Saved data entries

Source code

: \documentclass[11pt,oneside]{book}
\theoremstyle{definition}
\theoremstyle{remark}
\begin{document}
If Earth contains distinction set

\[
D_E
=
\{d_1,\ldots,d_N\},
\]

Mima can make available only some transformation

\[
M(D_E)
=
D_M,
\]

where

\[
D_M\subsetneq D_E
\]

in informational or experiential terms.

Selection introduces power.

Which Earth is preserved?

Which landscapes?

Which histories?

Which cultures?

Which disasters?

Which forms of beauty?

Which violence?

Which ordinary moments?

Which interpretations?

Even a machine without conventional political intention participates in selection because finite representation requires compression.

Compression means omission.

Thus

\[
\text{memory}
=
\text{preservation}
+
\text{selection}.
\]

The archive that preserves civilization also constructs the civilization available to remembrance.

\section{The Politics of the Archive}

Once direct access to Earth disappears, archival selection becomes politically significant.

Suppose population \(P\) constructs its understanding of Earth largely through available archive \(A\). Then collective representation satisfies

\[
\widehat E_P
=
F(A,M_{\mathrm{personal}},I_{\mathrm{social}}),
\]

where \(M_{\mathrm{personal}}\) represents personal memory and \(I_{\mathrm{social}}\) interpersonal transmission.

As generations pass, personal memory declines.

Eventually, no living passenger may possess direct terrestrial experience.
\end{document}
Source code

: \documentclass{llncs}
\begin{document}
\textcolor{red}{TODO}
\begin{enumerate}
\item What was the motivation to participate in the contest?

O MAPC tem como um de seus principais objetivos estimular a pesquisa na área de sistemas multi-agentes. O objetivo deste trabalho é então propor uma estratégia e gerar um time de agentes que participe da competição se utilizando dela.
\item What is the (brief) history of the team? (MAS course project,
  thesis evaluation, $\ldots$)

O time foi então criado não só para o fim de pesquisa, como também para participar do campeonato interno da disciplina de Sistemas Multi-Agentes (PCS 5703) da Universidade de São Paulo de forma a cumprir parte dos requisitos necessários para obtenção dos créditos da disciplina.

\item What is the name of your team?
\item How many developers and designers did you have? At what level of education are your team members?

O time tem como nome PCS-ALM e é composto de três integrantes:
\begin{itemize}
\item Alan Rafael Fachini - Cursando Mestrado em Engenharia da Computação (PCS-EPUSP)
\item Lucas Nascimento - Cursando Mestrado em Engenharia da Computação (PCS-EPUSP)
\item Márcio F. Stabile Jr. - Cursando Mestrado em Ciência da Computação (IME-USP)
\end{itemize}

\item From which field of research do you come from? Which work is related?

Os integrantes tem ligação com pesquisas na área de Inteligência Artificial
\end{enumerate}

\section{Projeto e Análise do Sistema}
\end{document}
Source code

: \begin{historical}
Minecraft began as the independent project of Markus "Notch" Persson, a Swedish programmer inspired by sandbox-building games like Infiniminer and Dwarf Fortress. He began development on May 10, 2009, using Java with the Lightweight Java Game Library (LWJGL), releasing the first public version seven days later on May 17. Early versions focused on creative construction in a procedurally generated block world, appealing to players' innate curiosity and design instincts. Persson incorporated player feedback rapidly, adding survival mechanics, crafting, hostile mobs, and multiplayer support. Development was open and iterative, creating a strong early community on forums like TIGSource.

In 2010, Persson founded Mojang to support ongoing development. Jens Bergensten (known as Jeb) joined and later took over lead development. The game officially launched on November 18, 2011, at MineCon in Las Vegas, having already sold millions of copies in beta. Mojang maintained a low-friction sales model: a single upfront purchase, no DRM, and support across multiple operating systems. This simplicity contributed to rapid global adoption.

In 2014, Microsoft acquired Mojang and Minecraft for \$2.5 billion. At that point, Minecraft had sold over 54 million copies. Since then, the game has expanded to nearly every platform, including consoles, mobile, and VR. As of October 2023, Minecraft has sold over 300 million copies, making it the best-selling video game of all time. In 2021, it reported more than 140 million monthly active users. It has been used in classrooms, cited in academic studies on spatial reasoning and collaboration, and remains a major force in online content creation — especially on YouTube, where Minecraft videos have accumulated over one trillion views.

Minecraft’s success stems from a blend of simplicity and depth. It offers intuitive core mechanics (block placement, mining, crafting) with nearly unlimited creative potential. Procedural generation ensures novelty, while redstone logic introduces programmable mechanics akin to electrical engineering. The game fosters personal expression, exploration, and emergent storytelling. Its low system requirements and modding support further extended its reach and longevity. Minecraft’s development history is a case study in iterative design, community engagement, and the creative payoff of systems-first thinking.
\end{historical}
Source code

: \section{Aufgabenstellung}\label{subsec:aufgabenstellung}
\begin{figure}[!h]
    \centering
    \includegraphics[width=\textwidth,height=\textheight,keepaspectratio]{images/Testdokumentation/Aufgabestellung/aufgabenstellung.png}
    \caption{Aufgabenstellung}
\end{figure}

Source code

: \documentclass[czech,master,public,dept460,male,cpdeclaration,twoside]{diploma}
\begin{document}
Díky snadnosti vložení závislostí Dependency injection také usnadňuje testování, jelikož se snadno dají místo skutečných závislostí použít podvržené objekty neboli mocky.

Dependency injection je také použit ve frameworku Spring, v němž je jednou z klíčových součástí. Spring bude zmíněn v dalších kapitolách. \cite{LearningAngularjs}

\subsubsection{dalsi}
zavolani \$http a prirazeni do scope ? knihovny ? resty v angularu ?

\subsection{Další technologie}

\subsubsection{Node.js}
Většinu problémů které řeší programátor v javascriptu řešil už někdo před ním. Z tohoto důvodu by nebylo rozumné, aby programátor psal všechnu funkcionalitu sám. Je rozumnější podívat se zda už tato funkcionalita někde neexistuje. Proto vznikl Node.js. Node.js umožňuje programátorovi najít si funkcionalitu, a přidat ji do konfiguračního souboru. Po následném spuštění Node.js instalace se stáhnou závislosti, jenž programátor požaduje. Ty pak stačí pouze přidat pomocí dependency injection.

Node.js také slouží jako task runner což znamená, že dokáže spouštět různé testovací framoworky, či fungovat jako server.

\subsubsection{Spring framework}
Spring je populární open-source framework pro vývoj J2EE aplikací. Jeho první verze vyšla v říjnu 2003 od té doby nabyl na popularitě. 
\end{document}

» **ASSIGNED TASK**: Of all the entries above, repeat only the lines from the line that has "D_M\subsetneq D_E" to the line that has "Which interpretations?", both lines included, exactly.

» **ANSWER BELOW**:
D_M\subsetneq D_E
\]

in informational or experiential terms.

Selection introduces power.

Which Earth is preserved?

Which landscapes?

Which histories?

Which cultures?

Which disasters?

Which forms of beauty?

Which violence?

Which ordinary moments?

Which interpretations?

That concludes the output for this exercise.